I think it is common for us secondary four persons to have a nightmare once in a while. I think it is inevitable to dream about something we don't want to. I think that is the case for everyone. However, there is one common, particular thing that we will dream about. It was never in the post-examination description that we would suffer from insomnia.
Ah yes. The O'levels. How do we survive? We thought everything would be jolly and fun after the O'levels. And we never thought that we would be depressed and suffering in the comfort of our homes or the bars of our rooms where reminders of our secondary school education lurk in every corner of our haven. Reminders like physics worksheets, or maths files, or geography textbooks or even our class photo. Oh how our heart aches when our eyes befall upon these items as our mind jets back to the awesomeness of our secondary years.
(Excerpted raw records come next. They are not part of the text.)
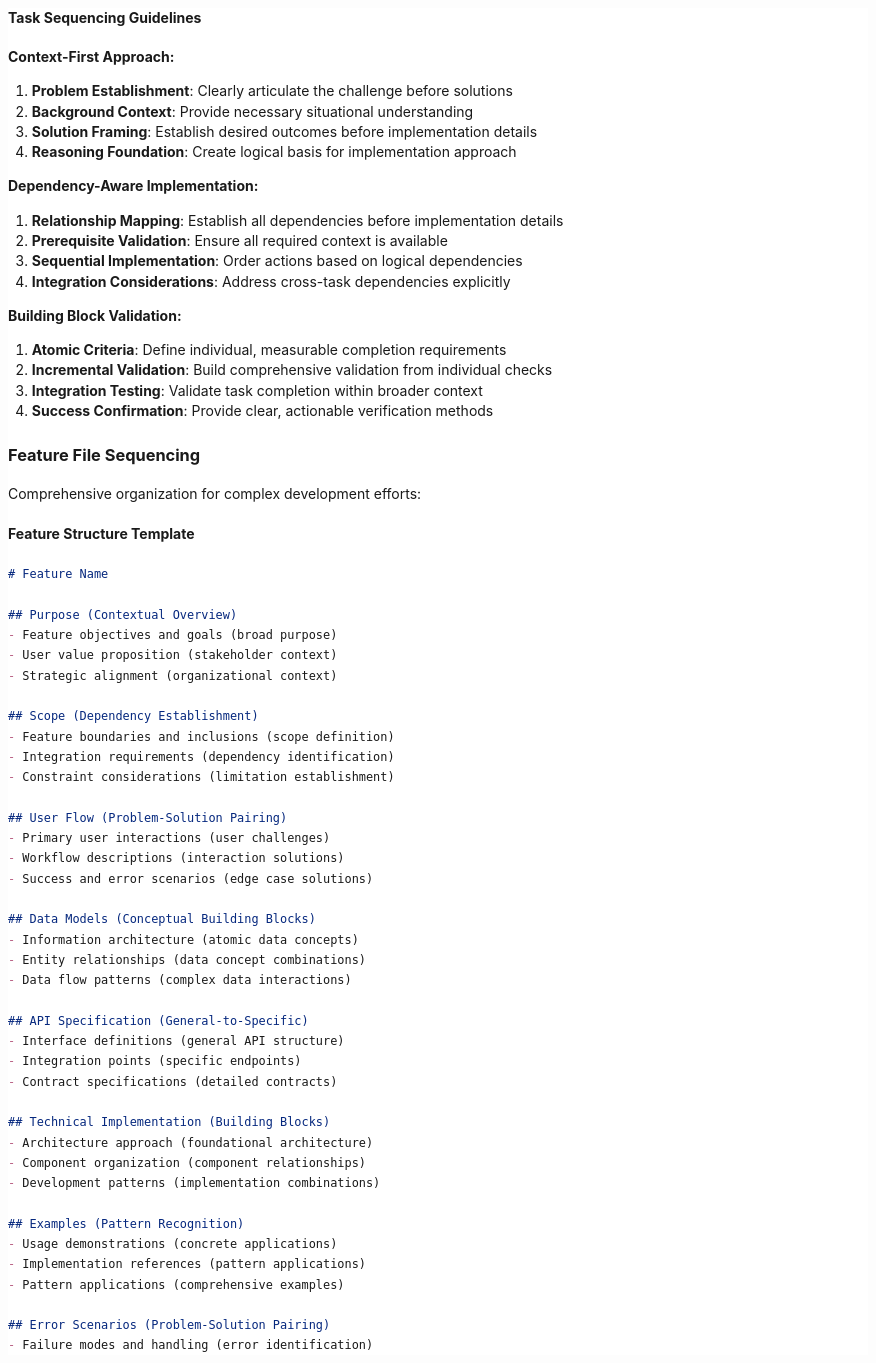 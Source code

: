 #### Task Sequencing Guidelines

**Context-First Approach:**
1. **Problem Establishment**: Clearly articulate the challenge before solutions
2. **Background Context**: Provide necessary situational understanding
3. **Solution Framing**: Establish desired outcomes before implementation details
4. **Reasoning Foundation**: Create logical basis for implementation approach

**Dependency-Aware Implementation:**
1. **Relationship Mapping**: Establish all dependencies before implementation details
2. **Prerequisite Validation**: Ensure all required context is available
3. **Sequential Implementation**: Order actions based on logical dependencies
4. **Integration Considerations**: Address cross-task dependencies explicitly

**Building Block Validation:**
1. **Atomic Criteria**: Define individual, measurable completion requirements
2. **Incremental Validation**: Build comprehensive validation from individual checks
3. **Integration Testing**: Validate task completion within broader context
4. **Success Confirmation**: Provide clear, actionable verification methods

### Feature File Sequencing

Comprehensive organization for complex development efforts:

#### Feature Structure Template
```markdown
# Feature Name

## Purpose (Contextual Overview)
- Feature objectives and goals (broad purpose)
- User value proposition (stakeholder context)
- Strategic alignment (organizational context)

## Scope (Dependency Establishment)
- Feature boundaries and inclusions (scope definition)
- Integration requirements (dependency identification)
- Constraint considerations (limitation establishment)

## User Flow (Problem-Solution Pairing)
- Primary user interactions (user challenges)
- Workflow descriptions (interaction solutions)
- Success and error scenarios (edge case solutions)

## Data Models (Conceptual Building Blocks)
- Information architecture (atomic data concepts)
- Entity relationships (data concept combinations)
- Data flow patterns (complex data interactions)

## API Specification (General-to-Specific)
- Interface definitions (general API structure)
- Integration points (specific endpoints)
- Contract specifications (detailed contracts)

## Technical Implementation (Building Blocks)
- Architecture approach (foundational architecture)
- Component organization (component relationships)
- Development patterns (implementation combinations)

## Examples (Pattern Recognition)
- Usage demonstrations (concrete applications)
- Implementation references (pattern applications)
- Pattern applications (comprehensive examples)

## Error Scenarios (Problem-Solution Pairing)
- Failure modes and handling (error identification)
```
I had a nightmare yesterday and it was kind of weird. I will write about it while I can still remember it. While it is still etched in the corners of my thinkful boundaries. It happened like this:
It was our O'level result day and it was arranged that or results would be given to us aboard a ship or a boat or some manner of floating transportation in the middle of the sea. All of us were in a Casino drinking lemonade when suddenly the results just appeared in my hands. The person next to me was Syafiqah. She scored ten points and I scored nineteen. But for some reason I was happy because when my CCA points were cancelled off, I scored ten too, like Syafiqah. Nine CCA points. Boy was I a good dancer. And then me and Syafiqah were jumping around estatic until Johnny Depp came up to me and told me that I was not a dancer but a cheerleader and cheerleaders don't get CCA points.
So all in all, I scored nineteen points for my O'levels?
A dream? Or a foreshadow? Could it be better or worse?